Poilievre bat Trudeau à plate couture – Voici comment s’assurer que la situation ne change pas

Ce fut une année record pour les conservateurs fédéraux et leur chef Pierre Poilievre. Ils ont pris une large avance dans les intentions de vote, en partie grâce à un premier ministre qui a dépassé sa date de péremption. Mais surfer sur une vague de mécontentement est une chose; survivre pendant un an jusqu’aux prochaines élections en est une autre. Alors, comment les conservateurs peuvent-ils transformer ces chiffres en sièges? J’ai demandé à un groupe de stratèges conservateurs ce qu’ils en pensaient, alors que le parti se prépare pour 2024. Voici leurs conseils.

Premièrement, les sondages

Les conservateurs démarrent l’année en pole position. Selon un récent sondage Abacus Data, si des élections avaient lieu aujourd’hui, les conservateurs obtiendraient 41 pour cent des voix, laissant les libéraux mordre la poussière avec 24 pour cent. Le NPD obtiendrait 18 pour cent, les Verts, 4 pour cent, tandis que le Bloc Québécois obtiendrait 33 pour cent au Québec. Le parti de Poilievre est en tête dans tous les groupes d’âge, notamment parmi les milléniaux et les électeurs plus âgés. Il arrive également en tête dans toutes les provinces et régions, sauf au Québec où le Bloc demeure numéro un.

Nanos Research montre que les conservateurs sont en tête avec 39 pour cent des voix, loin devant les libéraux avec 26 pour cent. Le NPD arrive à 21 pour cent. L’«indice de pouvoir des partis» Nanos montre également que les conservateurs dominent, avec une légère baisse le mois dernier au profit des libéraux.

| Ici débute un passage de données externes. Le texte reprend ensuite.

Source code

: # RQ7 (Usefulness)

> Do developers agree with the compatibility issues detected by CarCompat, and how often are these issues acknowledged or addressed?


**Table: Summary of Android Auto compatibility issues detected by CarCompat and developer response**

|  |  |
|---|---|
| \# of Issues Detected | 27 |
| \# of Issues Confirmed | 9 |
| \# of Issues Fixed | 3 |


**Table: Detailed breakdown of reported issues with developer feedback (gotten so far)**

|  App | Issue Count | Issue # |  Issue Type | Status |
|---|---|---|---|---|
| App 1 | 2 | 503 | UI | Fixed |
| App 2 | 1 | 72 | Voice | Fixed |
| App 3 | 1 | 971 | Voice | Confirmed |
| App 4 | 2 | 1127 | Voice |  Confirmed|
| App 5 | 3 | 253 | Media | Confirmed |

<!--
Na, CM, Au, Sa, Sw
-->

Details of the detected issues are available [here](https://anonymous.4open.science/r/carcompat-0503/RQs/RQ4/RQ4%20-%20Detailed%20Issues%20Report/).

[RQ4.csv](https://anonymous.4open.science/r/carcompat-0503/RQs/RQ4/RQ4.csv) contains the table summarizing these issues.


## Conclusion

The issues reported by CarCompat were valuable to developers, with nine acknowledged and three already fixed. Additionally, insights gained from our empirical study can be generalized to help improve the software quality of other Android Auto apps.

À quoi ressemblerait la Chambre des communes dans un tel scénario? En date du 21 janvier, l’agrégateur de sondages 338 Canada prévoyait que les conservateurs remporteraient 198 sièges, les libéraux 81, le NPD 25, le Bloc 32, les Verts deux et le PPC zéro. En d’autres termes, une véritable marée bleue.

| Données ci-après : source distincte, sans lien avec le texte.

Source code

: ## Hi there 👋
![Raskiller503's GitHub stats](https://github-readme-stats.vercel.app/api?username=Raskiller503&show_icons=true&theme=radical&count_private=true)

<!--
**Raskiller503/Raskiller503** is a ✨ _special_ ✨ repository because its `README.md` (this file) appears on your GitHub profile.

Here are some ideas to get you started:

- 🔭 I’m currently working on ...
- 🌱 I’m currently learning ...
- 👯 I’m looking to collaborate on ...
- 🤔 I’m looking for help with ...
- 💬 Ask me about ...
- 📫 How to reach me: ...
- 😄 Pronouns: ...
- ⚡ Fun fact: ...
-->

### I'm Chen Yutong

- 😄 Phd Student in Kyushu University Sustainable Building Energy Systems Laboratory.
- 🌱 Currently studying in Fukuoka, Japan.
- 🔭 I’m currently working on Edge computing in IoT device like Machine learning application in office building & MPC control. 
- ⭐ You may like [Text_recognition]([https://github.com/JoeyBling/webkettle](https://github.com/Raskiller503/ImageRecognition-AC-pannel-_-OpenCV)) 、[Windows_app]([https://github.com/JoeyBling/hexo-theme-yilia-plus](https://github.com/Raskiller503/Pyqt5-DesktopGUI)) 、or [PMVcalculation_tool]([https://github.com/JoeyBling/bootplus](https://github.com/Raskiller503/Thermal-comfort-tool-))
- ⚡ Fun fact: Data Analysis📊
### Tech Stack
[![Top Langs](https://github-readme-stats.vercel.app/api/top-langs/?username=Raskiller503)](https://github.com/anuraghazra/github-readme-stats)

Les questions qui préoccupent

Derrière ces chiffres se cache un mantra simple: montrez-moi l’argent. L’inflation, le coût du logement et l’emploi arrivent en tête de liste, alors que les Canadiens restent anxieux et frustrés de ne pas pouvoir s’acheter une maison ou s’offrir la qualité de vie dont ils aimeraient jouir. Mais ces questions n’existent pas en vase clos. L’immigration, les impôts et l’intégrité sont également des facteurs déterminants, tout comme la lassitude des électeurs face à un gouvernement – et à un premier ministre – qui sera au pouvoir depuis 10 ans au moment où les prochaines élections doivent avoir lieu.

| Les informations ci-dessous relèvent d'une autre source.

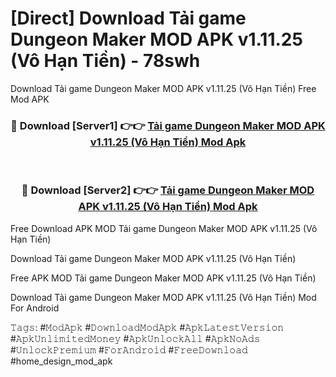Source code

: # [Direct] Download Tải game Dungeon Maker MOD APK v1.11.25 (Vô Hạn Tiền) - 78swh
Download Tải game Dungeon Maker MOD APK v1.11.25 (Vô Hạn Tiền) Free Mod APK

<div align="center">
<h3>🔴 Download [Server1] 👉👉 <a href="https://apk-comot.site?title=Tải_game_Dungeon_Maker_MOD_APK_v1.11.25_(Vô_Hạn_Tiền)">Tải game Dungeon Maker MOD APK v1.11.25 (Vô Hạn Tiền) Mod Apk</a></h3><br>

<h3>🔴 Download [Server2] 👉👉 <a href="https://apk-comot.site?title=Tải_game_Dungeon_Maker_MOD_APK_v1.11.25_(Vô_Hạn_Tiền)">Tải game Dungeon Maker MOD APK v1.11.25 (Vô Hạn Tiền) Mod Apk</a></h3>
</div>


Free Download APK MOD Tải game Dungeon Maker MOD APK v1.11.25 (Vô Hạn Tiền)

Download Tải game Dungeon Maker MOD APK v1.11.25 (Vô Hạn Tiền) 

Free APK MOD Tải game Dungeon Maker MOD APK v1.11.25 (Vô Hạn Tiền) 

Download Tải game Dungeon Maker MOD APK v1.11.25 (Vô Hạn Tiền) Mod For Android

𝚃𝚊𝚐𝚜: #𝙼𝚘𝚍𝙰𝚙𝚔 #𝙳𝚘𝚠𝚗𝚕𝚘𝚊𝚍𝙼𝚘𝚍𝙰𝚙𝚔 #𝙰𝚙𝚔𝙻𝚊𝚝𝚎𝚜𝚝𝚅𝚎𝚛𝚜𝚒𝚘𝚗 #𝙰𝚙𝚔𝚄𝚗𝚕𝚒𝚖𝚒𝚝𝚎𝚍𝙼𝚘𝚗𝚎𝚢 #𝙰𝚙𝚔𝚄𝚗𝚕𝚘𝚌𝚔𝙰𝚕𝚕 #𝙰𝚙𝚔𝙽𝚘𝙰𝚍𝚜 #𝚄𝚗𝚕𝚘𝚌𝚔𝙿𝚛𝚎𝚖𝚒𝚞𝚖 #𝙵𝚘𝚛𝙰𝚗𝚍𝚛𝚘𝚒𝚍 #𝙵𝚛𝚎𝚎𝙳𝚘𝚠𝚗𝚕𝚘𝚊𝚍 #home_design_mod_apk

Les conservateurs ont profité de cette lassitude – et la stratège Mélanie Paradis, présidente de Texture Communications, pense que c’est une décision judicieuse.

«La première chose que j’ai remarquée cette année, c’est le ton de Pierre, passant de “Comment pouvez-vous aimer Justin Trudeau?” à “N’en avez-vous pas assez de Justin Trudeau?”», a-t-elle déclaré. «Je pense que c’est intelligent – parce que le défi que le Parti conservateur et sa base ont dû relever au cours de plusieurs élections est de ne pas comprendre comment des électeurs peuvent aimer Trudeau. Ils semblent avoir accepté que ces gens existent, alors au lieu d’attaquer la sympathie envers Trudeau et de s’aliéner ces électeurs, Pierre joue sur la fatigue que ressentent beaucoup de gens – y compris les libéraux.»

Au-delà du facteur de fatigue, les conservateurs ont beaucoup de matières avec lesquelles travailler. Mais il y avait un consensus parmi tous les stratèges avec qui j’ai parlé sur un point particulier: ne pas annoncer de politique avant les élections. Pour reprendre les mots d’un proche conservateur: «Élaborer une politique avant une élection est stupide.» La théorie est que cela donne trop de temps à votre adversaire pour vous écraser, et de toute façon, la plupart des gens n’y prêtent pas attention.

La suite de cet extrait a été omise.